Copy every line of the entries that has the string "information" in it.

======== GIVEN RECORDS

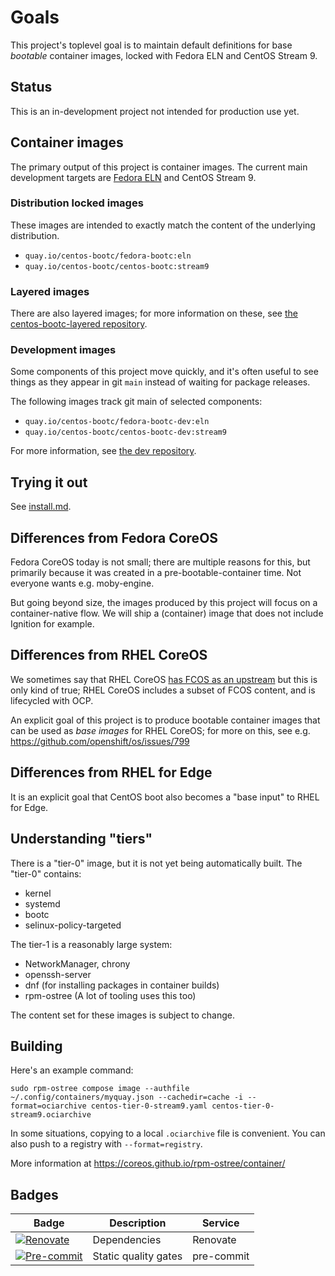 # Goals

This project's toplevel goal is to maintain default definitions for
base *bootable* container images, locked with Fedora ELN and CentOS Stream 9.

## Status

This is an in-development project not intended for production use yet.

## Container images

The primary output of this project is container images.  The current
main development targets are [Fedora ELN](https://docs.fedoraproject.org/en-US/eln/)
and CentOS Stream 9.

### Distribution locked images

These images are intended to exactly match the content of the underlying distribution.

- `quay.io/centos-bootc/fedora-bootc:eln`
- `quay.io/centos-bootc/centos-bootc:stream9`

### Layered images

There are also layered images; for more information on these, see
[the centos-bootc-layered repository](https://github.com/CentOS/centos-bootc-layered).

### Development images

Some components of this project move quickly, and it's often useful to see things
as they appear in git `main` instead of waiting for package releases.

The following images track git main of selected components:

- `quay.io/centos-bootc/fedora-bootc-dev:eln`
- `quay.io/centos-bootc/centos-bootc-dev:stream9`

For more information, see [the dev repository](https://github.com/centos/centos-bootc-dev).

## Trying it out

See [install.md](./install.md).

## Differences from Fedora CoreOS

Fedora CoreOS today is not small; there are multiple reasons for this, but
primarily because it was created in a pre-bootable-container time.  Not everyone
wants e.g. moby-engine.

But going beyond size, the images produced by this project will focus
on a container-native flow.  We will ship a (container) image that does not
include Ignition for example.

## Differences from RHEL CoreOS

We sometimes say that RHEL CoreOS
[has FCOS as an upstream](https://github.com/openshift/os/blob/master/docs/faq.md#q-what-is-coreos)
but this is only kind of true; RHEL CoreOS includes a subset of FCOS content,
and is lifecycled with OCP.

An explicit goal of this project is to produce bootable container images
that can be used as *base images* for RHEL CoreOS; for more on this, see e.g.
<https://github.com/openshift/os/issues/799>

## Differences from RHEL for Edge

It is an explicit goal that CentOS boot also becomes a "base input" to RHEL for Edge.

## Understanding "tiers"

There is a "tier-0" image, but it is not yet being automatically built.  The "tier-0"
contains:

- kernel
- systemd
- bootc
- selinux-policy-targeted

The tier-1 is a reasonably large system:

- NetworkManager, chrony
- openssh-server
- dnf (for installing packages in container builds)
- rpm-ostree (A lot of tooling uses this too)

The content set for these images is subject to change.

## Building

Here's an example command:

```shell
sudo rpm-ostree compose image --authfile ~/.config/containers/myquay.json --cachedir=cache -i --format=ociarchive centos-tier-0-stream9.yaml centos-tier-0-stream9.ociarchive
```

In some situations, copying to a local `.ociarchive` file is convenient. You
can also push to a registry with `--format=registry`.

More information at <https://coreos.github.io/rpm-ostree/container/>

## Badges

| Badge                   | Description          | Service      |
| ----------------------- | -------------------- | ------------ |
| [![Renovate][1]][2]     | Dependencies         | Renovate     |
| [![Pre-commit][3]][4]   | Static quality gates | pre-commit   |

[1]: https://img.shields.io/badge/renovate-enabled-brightgreen?logo=renovate
[2]: https://renovatebot.com
[3]: https://img.shields.io/badge/pre--commit-enabled-brightgreen?logo=pre-commit
[4]: https://pre-commit.com/
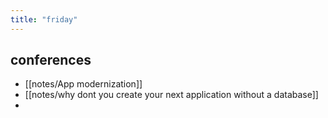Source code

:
 ```yaml
---
title: "friday"
---
```

## conferences
- [[notes/App modernization]]
- [[notes/why dont you create your next application without a database]]
- 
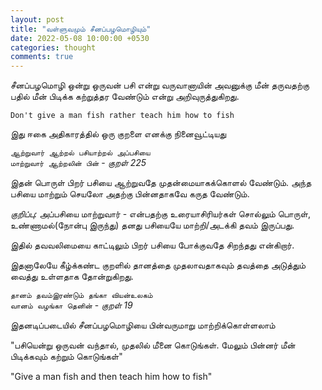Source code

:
 ```yaml
---
layout: post
title: "வள்ளுவமும் சீனப்பழமொழியும்"
date: 2022-05-08 10:00:00 +0530
categories: thought
comments: true
---
```

சீனப்பழமொழி ஒன்று ஒருவன் பசி என்று வருவானாயின் அவனுக்கு மீன் தருவதற்கு பதில் மீன் பிடிக்க கற்றுத்தர வேண்டும் என்று அறிவுருத்துகிறது.

`Don't give a man fish rather teach him how to fish`

இது ஈகை அதிகாரத்தில் ஒரு குறளை எனக்கு நினைவூட்டியது

`ஆற்றுவார் ஆற்றல் பசியாற்றல் அப்பசியை`<br>
`மாற்றுவார் ஆற்றலின் பின்` - <i>குறள் 225</i>

இதன் பொருள் பிறர் பசியை ஆற்றுவதே முதன்மையாகக்கொளல் வேண்டும். அந்த பசியை மாற்றும் செயலோ அதற்கு பின்னதாகவே கருத வேண்டும்.

<i>குறிப்பு:</i>
அப்பசியை மாற்றுவார் - என்பதற்கு உரையாசிரியர்கள் சொல்லும் பொருள், உண்ணாமல்(நோன்பு இருந்து) தனது பசியையே மாற்றி/அடக்கி தவம் இருப்பது.

இதில் தவவலிமையை காட்டிலும் பிறர் பசியை போக்குவதே சிறந்தது என்கிறார்.

இதனாலேயே கீழ்க்கண்ட குறளில் தானத்தை முதலாவதாகவும் தவத்தை அடுத்தும் வைத்து உள்ளதாக தோன்றுகிறது.



`தானம் தவம்இரண்டும் தங்கா வியன்உலகம்`<br>
`வானம் வழங்கா தெனின்` - <i>குறள் 19</i>

இதனடிப்படையில் சீனப்பழமொழியை பின்வருமாறு மாற்றிக்கொள்ளலாம்

"பசியென்று ஒருவன் வந்தால், முதலில் மீனை கொடுங்கள். மேலும் பின்னர் மீன் பிடிக்கவும் கற்றும் கொடுங்கள்"

"Give a man fish and then teach him how to fish"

================

WRITTEN REPLY =>
There are also layered images; for more information on these, see
For more information, see [the dev repository](https://github.com/centos/centos-bootc-dev).
More information at <https://coreos.github.io/rpm-ostree/container/>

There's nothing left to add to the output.